(Dataset excerpts)
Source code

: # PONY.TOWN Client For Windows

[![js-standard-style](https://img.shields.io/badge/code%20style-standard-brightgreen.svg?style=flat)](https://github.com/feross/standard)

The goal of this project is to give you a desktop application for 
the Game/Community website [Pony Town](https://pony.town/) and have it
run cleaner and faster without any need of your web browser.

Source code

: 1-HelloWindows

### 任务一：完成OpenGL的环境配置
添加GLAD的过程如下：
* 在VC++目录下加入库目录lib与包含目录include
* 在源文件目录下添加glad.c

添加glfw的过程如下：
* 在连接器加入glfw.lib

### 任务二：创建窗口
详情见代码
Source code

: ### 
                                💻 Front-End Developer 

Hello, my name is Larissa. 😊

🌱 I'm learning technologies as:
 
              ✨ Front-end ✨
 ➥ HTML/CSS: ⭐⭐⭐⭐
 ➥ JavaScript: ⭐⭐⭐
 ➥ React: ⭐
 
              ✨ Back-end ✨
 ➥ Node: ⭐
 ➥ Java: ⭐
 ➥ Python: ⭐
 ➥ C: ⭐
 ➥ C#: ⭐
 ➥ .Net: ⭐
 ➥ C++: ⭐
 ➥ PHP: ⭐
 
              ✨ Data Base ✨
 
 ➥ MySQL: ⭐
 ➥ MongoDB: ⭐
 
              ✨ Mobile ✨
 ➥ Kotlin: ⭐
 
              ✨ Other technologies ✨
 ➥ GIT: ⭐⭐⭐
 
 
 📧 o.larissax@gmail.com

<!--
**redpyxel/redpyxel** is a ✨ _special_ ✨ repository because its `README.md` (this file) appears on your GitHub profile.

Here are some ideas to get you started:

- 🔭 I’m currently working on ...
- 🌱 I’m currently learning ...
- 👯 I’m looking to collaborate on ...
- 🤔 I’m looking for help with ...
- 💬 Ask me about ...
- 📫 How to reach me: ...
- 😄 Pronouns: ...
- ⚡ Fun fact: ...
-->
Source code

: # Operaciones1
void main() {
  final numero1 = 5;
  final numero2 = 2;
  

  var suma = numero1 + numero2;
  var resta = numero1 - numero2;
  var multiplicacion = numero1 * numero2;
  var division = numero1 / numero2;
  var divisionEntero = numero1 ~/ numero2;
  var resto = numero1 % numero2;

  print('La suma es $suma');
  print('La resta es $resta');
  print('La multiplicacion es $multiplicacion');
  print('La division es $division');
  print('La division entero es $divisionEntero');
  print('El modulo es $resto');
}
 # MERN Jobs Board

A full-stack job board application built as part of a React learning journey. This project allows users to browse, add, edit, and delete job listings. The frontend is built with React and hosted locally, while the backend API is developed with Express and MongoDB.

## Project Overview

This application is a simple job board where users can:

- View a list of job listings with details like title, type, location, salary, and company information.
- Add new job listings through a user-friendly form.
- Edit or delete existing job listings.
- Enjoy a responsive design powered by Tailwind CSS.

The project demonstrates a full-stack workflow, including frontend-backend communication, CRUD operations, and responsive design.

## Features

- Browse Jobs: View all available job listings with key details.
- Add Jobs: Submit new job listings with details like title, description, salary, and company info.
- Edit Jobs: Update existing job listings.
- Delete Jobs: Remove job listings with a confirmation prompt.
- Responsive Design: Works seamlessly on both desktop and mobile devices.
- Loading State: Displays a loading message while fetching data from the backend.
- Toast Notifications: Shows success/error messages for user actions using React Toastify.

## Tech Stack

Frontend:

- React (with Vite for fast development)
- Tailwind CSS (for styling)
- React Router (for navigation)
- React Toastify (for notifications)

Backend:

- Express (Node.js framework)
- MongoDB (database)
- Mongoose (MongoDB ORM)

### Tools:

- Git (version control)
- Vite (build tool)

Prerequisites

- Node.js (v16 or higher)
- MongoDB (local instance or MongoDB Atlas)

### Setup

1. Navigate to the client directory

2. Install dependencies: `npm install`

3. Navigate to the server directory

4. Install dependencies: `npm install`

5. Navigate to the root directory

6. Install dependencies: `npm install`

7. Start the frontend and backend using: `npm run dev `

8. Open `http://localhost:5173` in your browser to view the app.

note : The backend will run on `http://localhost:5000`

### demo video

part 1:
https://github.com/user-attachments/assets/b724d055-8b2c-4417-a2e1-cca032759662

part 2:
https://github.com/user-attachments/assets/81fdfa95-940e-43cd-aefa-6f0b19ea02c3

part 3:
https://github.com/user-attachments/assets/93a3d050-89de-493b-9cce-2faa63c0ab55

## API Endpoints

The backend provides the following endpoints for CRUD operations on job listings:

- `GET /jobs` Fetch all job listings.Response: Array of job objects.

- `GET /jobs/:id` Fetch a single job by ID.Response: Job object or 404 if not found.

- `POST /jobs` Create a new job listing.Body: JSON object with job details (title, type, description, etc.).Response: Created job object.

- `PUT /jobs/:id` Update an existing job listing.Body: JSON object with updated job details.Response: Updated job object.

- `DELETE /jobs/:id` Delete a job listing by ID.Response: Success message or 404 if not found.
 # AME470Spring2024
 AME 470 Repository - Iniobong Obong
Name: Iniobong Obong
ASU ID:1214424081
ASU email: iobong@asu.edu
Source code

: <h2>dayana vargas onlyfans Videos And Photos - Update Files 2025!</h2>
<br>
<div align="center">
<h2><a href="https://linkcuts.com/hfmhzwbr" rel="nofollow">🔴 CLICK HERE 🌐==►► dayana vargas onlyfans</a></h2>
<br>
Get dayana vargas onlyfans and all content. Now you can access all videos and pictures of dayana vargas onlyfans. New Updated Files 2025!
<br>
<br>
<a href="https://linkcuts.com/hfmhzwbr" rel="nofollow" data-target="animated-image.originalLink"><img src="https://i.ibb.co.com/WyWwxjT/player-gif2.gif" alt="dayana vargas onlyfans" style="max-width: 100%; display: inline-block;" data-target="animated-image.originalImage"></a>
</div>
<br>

Aim of the exercise:
Please output the records once more, exactly as they were written.

Answer to the problem:
Source code

: # PONY.TOWN Client For Windows

[![js-standard-style](https://img.shields.io/badge/code%20style-standard-brightgreen.svg?style=flat)](https://github.com/feross/standard)

The goal of this project is to give you a desktop application for 
the Game/Community website [Pony Town](https://pony.town/) and have it
run cleaner and faster without any need of your web browser.

Source code

: 1-HelloWindows

### 任务一：完成OpenGL的环境配置
添加GLAD的过程如下：
* 在VC++目录下加入库目录lib与包含目录include
* 在源文件目录下添加glad.c

添加glfw的过程如下：
* 在连接器加入glfw.lib

### 任务二：创建窗口
详情见代码
Source code

: ### 
                                💻 Front-End Developer 

Hello, my name is Larissa. 😊

🌱 I'm learning technologies as:
 
              ✨ Front-end ✨
 ➥ HTML/CSS: ⭐⭐⭐⭐
 ➥ JavaScript: ⭐⭐⭐
 ➥ React: ⭐
 
              ✨ Back-end ✨
 ➥ Node: ⭐
 ➥ Java: ⭐
 ➥ Python: ⭐
 ➥ C: ⭐
 ➥ C#: ⭐
 ➥ .Net: ⭐
 ➥ C++: ⭐
 ➥ PHP: ⭐
 
              ✨ Data Base ✨
 
 ➥ MySQL: ⭐
 ➥ MongoDB: ⭐
 
              ✨ Mobile ✨
 ➥ Kotlin: ⭐
 
              ✨ Other technologies ✨
 ➥ GIT: ⭐⭐⭐
 
 
 📧 o.larissax@gmail.com

<!--
**redpyxel/redpyxel** is a ✨ _special_ ✨ repository because its `README.md` (this file) appears on your GitHub profile.

Here are some ideas to get you started:

- 🔭 I’m currently working on ...
- 🌱 I’m currently learning ...
- 👯 I’m looking to collaborate on ...
- 🤔 I’m looking for help with ...
- 💬 Ask me about ...
- 📫 How to reach me: ...
- 😄 Pronouns: ...
- ⚡ Fun fact: ...
-->
Source code

: # Operaciones1
void main() {
  final numero1 = 5;
  final numero2 = 2;
  

  var suma = numero1 + numero2;
  var resta = numero1 - numero2;
  var multiplicacion = numero1 * numero2;
  var division = numero1 / numero2;
  var divisionEntero = numero1 ~/ numero2;
  var resto = numero1 % numero2;

  print('La suma es $suma');
  print('La resta es $resta');
  print('La multiplicacion es $multiplicacion');
  print('La division es $division');
  print('La division entero es $divisionEntero');
  print('El modulo es $resto');
}
 # MERN Jobs Board

A full-stack job board application built as part of a React learning journey. This project allows users to browse, add, edit, and delete job listings. The frontend is built with React and hosted locally, while the backend API is developed with Express and MongoDB.

## Project Overview

This application is a simple job board where users can:

- View a list of job listings with details like title, type, location, salary, and company information.
- Add new job listings through a user-friendly form.
- Edit or delete existing job listings.
- Enjoy a responsive design powered by Tailwind CSS.

The project demonstrates a full-stack workflow, including frontend-backend communication, CRUD operations, and responsive design.

## Features

- Browse Jobs: View all available job listings with key details.
- Add Jobs: Submit new job listings with details like title, description, salary, and company info.
- Edit Jobs: Update existing job listings.
- Delete Jobs: Remove job listings with a confirmation prompt.
- Responsive Design: Works seamlessly on both desktop and mobile devices.
- Loading State: Displays a loading message while fetching data from the backend.
- Toast Notifications: Shows success/error messages for user actions using React Toastify.

## Tech Stack

Frontend:

- React (with Vite for fast development)
- Tailwind CSS (for styling)
- React Router (for navigation)
- React Toastify (for notifications)

Backend:

- Express (Node.js framework)
- MongoDB (database)
- Mongoose (MongoDB ORM)

### Tools:

- Git (version control)
- Vite (build tool)

Prerequisites

- Node.js (v16 or higher)
- MongoDB (local instance or MongoDB Atlas)

### Setup

1. Navigate to the client directory

2. Install dependencies: `npm install`

3. Navigate to the server directory

4. Install dependencies: `npm install`

5. Navigate to the root directory

6. Install dependencies: `npm install`

7. Start the frontend and backend using: `npm run dev `

8. Open `http://localhost:5173` in your browser to view the app.

note : The backend will run on `http://localhost:5000`

### demo video

part 1:
https://github.com/user-attachments/assets/b724d055-8b2c-4417-a2e1-cca032759662

part 2:
https://github.com/user-attachments/assets/81fdfa95-940e-43cd-aefa-6f0b19ea02c3

part 3:
https://github.com/user-attachments/assets/93a3d050-89de-493b-9cce-2faa63c0ab55

## API Endpoints

The backend provides the following endpoints for CRUD operations on job listings:

- `GET /jobs` Fetch all job listings.Response: Array of job objects.

- `GET /jobs/:id` Fetch a single job by ID.Response: Job object or 404 if not found.

- `POST /jobs` Create a new job listing.Body: JSON object with job details (title, type, description, etc.).Response: Created job object.

- `PUT /jobs/:id` Update an existing job listing.Body: JSON object with updated job details.Response: Updated job object.

- `DELETE /jobs/:id` Delete a job listing by ID.Response: Success message or 404 if not found.
 # AME470Spring2024
 AME 470 Repository - Iniobong Obong
Name: Iniobong Obong
ASU ID:1214424081
ASU email: iobong@asu.edu
Source code

: <h2>dayana vargas onlyfans Videos And Photos - Update Files 2025!</h2>
<br>
<div align="center">
<h2><a href="https://linkcuts.com/hfmhzwbr" rel="nofollow">🔴 CLICK HERE 🌐==►► dayana vargas onlyfans</a></h2>
<br>
Get dayana vargas onlyfans and all content. Now you can access all videos and pictures of dayana vargas onlyfans. New Updated Files 2025!
<br>
<br>
<a href="https://linkcuts.com/hfmhzwbr" rel="nofollow" data-target="animated-image.originalLink"><img src="https://i.ibb.co.com/WyWwxjT/player-gif2.gif" alt="dayana vargas onlyfans" style="max-width: 100%; display: inline-block;" data-target="animated-image.originalImage"></a>
</div>
<br>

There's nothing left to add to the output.